Records drawn from a dataset:

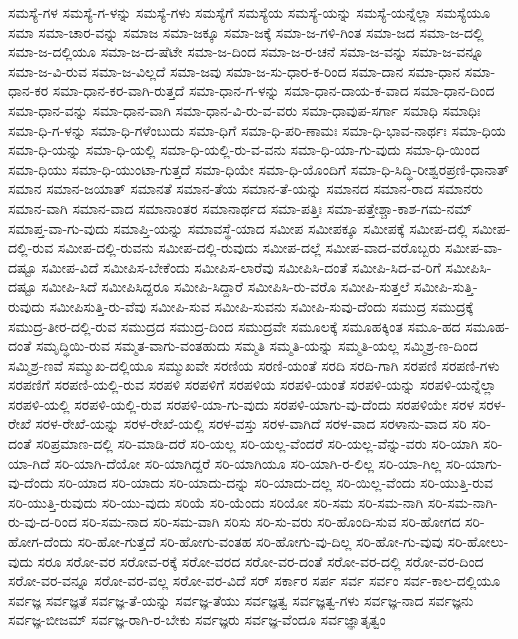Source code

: {ಸಮಸ್ಯೆ-ಗಳ
ಸಮಸ್ಯೆ-ಗ-ಳನ್ನು
ಸಮಸ್ಯೆ-ಗಳು
ಸಮಸ್ಯೆಗೆ
ಸಮಸ್ಯೆಯ
ಸಮಸ್ಯೆ-ಯನ್ನು
ಸಮಸ್ಯೆ-ಯನ್ನೆಲ್ಲಾ
ಸಮಸ್ಯೆಯೂ
ಸಮಾ
ಸಮಾ-ಚಾರ-ವನ್ನು
ಸಮಾಜ
ಸಮಾ-ಜಕ್ಕೂ
ಸಮಾ-ಜಕ್ಕೆ
ಸಮಾ-ಜ-ಗಳಿ-ಗಿಂತ
ಸಮಾ-ಜದ
ಸಮಾ-ಜ-ದಲ್ಲಿ
ಸಮಾ-ಜ-ದಲ್ಲಿಯೂ
ಸಮಾ-ಜ-ದ-ಷೆಟೇ
ಸಮಾ-ಜ-ದಿಂದ
ಸಮಾ-ಜ-ರ-ಚನೆ
ಸಮಾ-ಜ-ವನ್ನು
ಸಮಾ-ಜ-ವನ್ನೂ
ಸಮಾ-ಜ-ವಿ-ರುವ
ಸಮಾ-ಜ-ವಿಲ್ಲದೆ
ಸಮಾ-ಜವು
ಸಮಾ-ಜ-ಸು-ಧಾರ-ಕ-ರಿಂದ
ಸಮಾ-ದಾನ
ಸಮಾ-ಧಾನ
ಸಮಾ-ಧಾನ-ಕರ
ಸಮಾ-ಧಾನ-ಕರ-ವಾಗಿ-ರುತ್ತದೆ
ಸಮಾ-ಧಾನ-ಗ-ಳನ್ನು
ಸಮಾ-ಧಾನ-ದಾಯ-ಕ-ವಾದ
ಸಮಾ-ಧಾನ-ದಿಂದ
ಸಮಾ-ಧಾನ-ವನ್ನು
ಸಮಾ-ಧಾನ-ವಾಗಿ
ಸಮಾ-ಧಾನ-ವಿ-ರು-ವ-ವರು
ಸಮಾ-ಧಾವುಪ-ಸರ್ಗಾ
ಸಮಾಧಿ
ಸಮಾಧಿಃ
ಸಮಾ-ಧಿ-ಗ-ಳನ್ನು
ಸಮಾ-ಧಿ-ಗಳೆಂಬುದು
ಸಮಾ-ಧಿಗೆ
ಸಮಾ-ಧಿ-ಪರಿ-ಣಾಮಃ
ಸಮಾ-ಧಿ-ಭಾವ-ನಾರ್ಥಃ
ಸಮಾ-ಧಿಯ
ಸಮಾ-ಧಿ-ಯನ್ನು
ಸಮಾ-ಧಿ-ಯಲ್ಲಿ
ಸಮಾ-ಧಿ-ಯಲ್ಲಿ-ರು-ವ-ವನು
ಸಮಾ-ಧಿ-ಯಾ-ಗು-ವುದು
ಸಮಾ-ಧಿ-ಯಿಂದ
ಸಮಾ-ಧಿಯು
ಸಮಾ-ಧಿ-ಯುಂಟಾ-ಗುತ್ತದೆ
ಸಮಾ-ಧಿಯೇ
ಸಮಾ-ಧಿ-ಯೊಂದಿಗೆ
ಸಮಾ-ಧಿ-ಸಿದ್ಧಿ-ರೀಶ್ವರಪ್ರಣಿ-ಧಾನಾತ್
ಸಮಾನ
ಸಮಾನ-ಜಯಾತ್
ಸಮಾನತೆ
ಸಮಾನ-ತೆಯ
ಸಮಾನ-ತೆ-ಯನ್ನು
ಸಮಾನದ
ಸಮಾನ-ರಾದ
ಸಮಾನರು
ಸಮಾನ-ವಾಗಿ
ಸಮಾನ-ವಾದ
ಸಮಾನಾಂತರ
ಸಮಾನಾರ್ಥದ
ಸಮಾ-ಪತ್ತಿಃ
ಸಮಾ-ಪತ್ತೇಶ್ಚಾ-ಕಾಶ-ಗಮ-ನಮ್
ಸಮಾಪ್ತ-ವಾ-ಗು-ವುದು
ಸಮಾಪ್ತಿ-ಯನ್ನು
ಸಮಾವಸ್ಥೆ-ಯಾದ
ಸಮೀಪ
ಸಮೀಪಕ್ಕೂ
ಸಮೀಪಕ್ಕೆ
ಸಮೀಪ-ದಲ್ಲಿ
ಸಮೀಪ-ದಲ್ಲಿ-ರುವ
ಸಮೀಪ-ದಲ್ಲಿ-ರುವನು
ಸಮೀಪ-ದಲ್ಲಿ-ರುವುದು
ಸಮೀಪ-ದಲ್ಲೆ
ಸಮೀಪ-ವಾದ-ವರೊಬ್ಬರು
ಸಮೀಪ-ವಾ-ದಷ್ಟೂ
ಸಮೀಪ-ವಿದೆ
ಸಮೀಪಿಸ-ಬೇಕೆಂದು
ಸಮೀಪಿಸ-ಲಾರೆವು
ಸಮೀಪಿಸಿ-ದಂತೆ
ಸಮೀಪಿ-ಸಿದ-ವ-ರಿಗೆ
ಸಮೀಪಿಸಿ-ದಷ್ಟೂ
ಸಮೀಪಿ-ಸಿದೆ
ಸಮೀಪಿಸಿದ್ದರೂ
ಸಮೀಪಿ-ಸಿದ್ದಾರೆ
ಸಮೀಪಿಸಿ-ರು-ವರೊ
ಸಮೀಪಿ-ಸುತ್ತಲೆ
ಸಮೀಪಿ-ಸುತ್ತಿ-ರುವುದು
ಸಮೀಪಿಸುತ್ತಿ-ರು-ವೆವು
ಸಮೀಪಿ-ಸುವ
ಸಮೀಪಿ-ಸುವನು
ಸಮೀಪಿ-ಸುವು-ದೆಂದು
ಸಮುದ್ರ
ಸಮುದ್ರಕ್ಕೆ
ಸಮುದ್ರ-ತೀರ-ದಲ್ಲಿ-ರುವ
ಸಮುದ್ರದ
ಸಮುದ್ರ-ದಿಂದ
ಸಮುದ್ರವೇ
ಸಮೂಲಕ್ಕೆ
ಸಮೂಹಕ್ಕಿಂತ
ಸಮೂ-ಹದ
ಸಮೂಹ-ದಂತೆ
ಸಮೃದ್ಧಿಯಿ-ರುವ
ಸಮ್ಮತ-ವಾಗು-ವಂತಹುದು
ಸಮ್ಮತಿ
ಸಮ್ಮತಿ-ಯನ್ನು
ಸಮ್ಮತಿ-ಯಲ್ಲ
ಸಮ್ಮಿಶ್ರ-ಣ-ದಿಂದ
ಸಮ್ಮಿಶ್ರ-ಣವೆ
ಸಮ್ಮುಖ-ದಲ್ಲಿಯೂ
ಸಮ್ಮುಖವೇ
ಸರಣಿಯ
ಸರಣಿ-ಯಂತೆ
ಸರದಿ
ಸರದಿ-ಗಾಗಿ
ಸರಪಣಿ
ಸರಪಣಿ-ಗಳು
ಸರಪಣಿಗೆ
ಸರಪಣಿ-ಯಲ್ಲಿ-ರುವ
ಸರಪಳಿ
ಸರಪಳಿಗೆ
ಸರಪಳಿಯ
ಸರಪಳಿ-ಯಂತೆ
ಸರಪಳಿ-ಯನ್ನು
ಸರಪಳಿ-ಯನ್ನೆಲ್ಲಾ
ಸರಪಳಿ-ಯಲ್ಲಿ
ಸರಪಳಿ-ಯಲ್ಲಿ-ರುವ
ಸರಪಳಿ-ಯಾ-ಗು-ವುದು
ಸರಪಳಿ-ಯಾಗು-ವು-ದೆಂದು
ಸರಪಳಿಯೇ
ಸರಳ
ಸರಳ-ರೇಖೆ
ಸರಳ-ರೇಖೆ-ಯನ್ನು
ಸರಳ-ರೇಖೆ-ಯಲ್ಲಿ
ಸರಳ-ವಸ್ತು
ಸರಳ-ವಾಗಿದೆ
ಸರಳ-ವಾದ
ಸರಳಾನು-ವಾದ
ಸರಿ
ಸರಿ-ದಂತೆ
ಸರಿಪ್ರಮಾಣ-ದಲ್ಲಿ
ಸರಿ-ಮಾಡಿ-ದರೆ
ಸರಿ-ಯಲ್ಲ
ಸರಿ-ಯಲ್ಲ-ವೆಂದರೆ
ಸರಿ-ಯಲ್ಲ-ವೆನ್ನು-ವರು
ಸರಿ-ಯಾಗಿ
ಸರಿ-ಯಾ-ಗಿದೆ
ಸರಿ-ಯಾಗಿ-ದೆಯೋ
ಸರಿ-ಯಾಗಿದ್ದರೆ
ಸರಿ-ಯಾಗಿಯೂ
ಸರಿ-ಯಾಗಿ-ರ-ಲಿಲ್ಲ
ಸರಿ-ಯಾ-ಗಿಲ್ಲ
ಸರಿ-ಯಾಗು-ವು-ದೆಂದು
ಸರಿ-ಯಾದ
ಸರಿ-ಯಾದು
ಸರಿ-ಯಾದು-ದನ್ನು
ಸರಿ-ಯಾದು-ದಲ್ಲ
ಸರಿ-ಯಿಲ್ಲ-ವೆಂದು
ಸರಿ-ಯುತ್ತಿ-ರುವ
ಸರಿ-ಯುತ್ತಿ-ರುವುದು
ಸರಿ-ಯು-ವುದು
ಸರಿಯೆ
ಸರಿ-ಯೆಂದು
ಸರಿಯೋ
ಸರಿ-ಸಮ
ಸರಿ-ಸಮ-ನಾಗಿ
ಸರಿ-ಸಮ-ನಾಗಿ-ರು-ವು-ದ-ರಿಂದ
ಸರಿ-ಸಮ-ನಾದ
ಸರಿ-ಸಮ-ವಾಗಿ
ಸರಿಸು
ಸರಿ-ಸು-ವರು
ಸರಿ-ಹೊಂದಿ-ಸುವ
ಸರಿ-ಹೋಗದ
ಸರಿ-ಹೋಗ-ದೆಂದು
ಸರಿ-ಹೋ-ಗುತ್ತದೆ
ಸರಿ-ಹೋಗು-ವಂತಹ
ಸರಿ-ಹೋಗು-ವು-ದಿಲ್ಲ
ಸರಿ-ಹೋ-ಗು-ವುವು
ಸರಿ-ಹೋಲು-ವುದು
ಸರೂ
ಸರೋ-ವರ
ಸರೋವ-ರಕ್ಕೆ
ಸರೋ-ವರದ
ಸರೋ-ವರ-ದಂತೆ
ಸರೋ-ವರ-ದಲ್ಲಿ
ಸರೋ-ವರ-ದಿಂದ
ಸರೋ-ವರ-ವನ್ನೂ
ಸರೋ-ವರ-ವಲ್ಲ
ಸರೋ-ವರ-ವಿದೆ
ಸರ್
ಸರ್ಕಾರ
ಸರ್ಪ
ಸರ್ವ
ಸರ್ವಂ
ಸರ್ವ-ಕಾಲ-ದಲ್ಲಿಯೂ
ಸರ್ವಜ್ಞ
ಸರ್ವಜ್ಞತೆ
ಸರ್ವಜ್ಞ-ತೆ-ಯನ್ನು
ಸರ್ವಜ್ಞ-ತೆಯು
ಸರ್ವಜ್ಞತ್ವ
ಸರ್ವಜ್ಞತ್ವ-ಗಳು
ಸರ್ವಜ್ಞ-ನಾದ
ಸರ್ವಜ್ಞನು
ಸರ್ವಜ್ಞ-ಬೀಜಮ್
ಸರ್ವಜ್ಞ-ರಾಗಿ-ರ-ಬೇಕು
ಸರ್ವಜ್ಞರು
ಸರ್ವಜ್ಞ-ವೆಂದೂ
ಸರ್ವಜ್ಞಾತೃತ್ವಂ
}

* _What to produce_
Return nothing but the lines running from the start of the data to the line with "ಸಮಾ-ಧಾನ-ದಿಂದ", please, both ends included and no pictures.

* _Expected answer_
Source code

: {ಸಮಸ್ಯೆ-ಗಳ
ಸಮಸ್ಯೆ-ಗ-ಳನ್ನು
ಸಮಸ್ಯೆ-ಗಳು
ಸಮಸ್ಯೆಗೆ
ಸಮಸ್ಯೆಯ
ಸಮಸ್ಯೆ-ಯನ್ನು
ಸಮಸ್ಯೆ-ಯನ್ನೆಲ್ಲಾ
ಸಮಸ್ಯೆಯೂ
ಸಮಾ
ಸಮಾ-ಚಾರ-ವನ್ನು
ಸಮಾಜ
ಸಮಾ-ಜಕ್ಕೂ
ಸಮಾ-ಜಕ್ಕೆ
ಸಮಾ-ಜ-ಗಳಿ-ಗಿಂತ
ಸಮಾ-ಜದ
ಸಮಾ-ಜ-ದಲ್ಲಿ
ಸಮಾ-ಜ-ದಲ್ಲಿಯೂ
ಸಮಾ-ಜ-ದ-ಷೆಟೇ
ಸಮಾ-ಜ-ದಿಂದ
ಸಮಾ-ಜ-ರ-ಚನೆ
ಸಮಾ-ಜ-ವನ್ನು
ಸಮಾ-ಜ-ವನ್ನೂ
ಸಮಾ-ಜ-ವಿ-ರುವ
ಸಮಾ-ಜ-ವಿಲ್ಲದೆ
ಸಮಾ-ಜವು
ಸಮಾ-ಜ-ಸು-ಧಾರ-ಕ-ರಿಂದ
ಸಮಾ-ದಾನ
ಸಮಾ-ಧಾನ
ಸಮಾ-ಧಾನ-ಕರ
ಸಮಾ-ಧಾನ-ಕರ-ವಾಗಿ-ರುತ್ತದೆ
ಸಮಾ-ಧಾನ-ಗ-ಳನ್ನು
ಸಮಾ-ಧಾನ-ದಾಯ-ಕ-ವಾದ
ಸಮಾ-ಧಾನ-ದಿಂದ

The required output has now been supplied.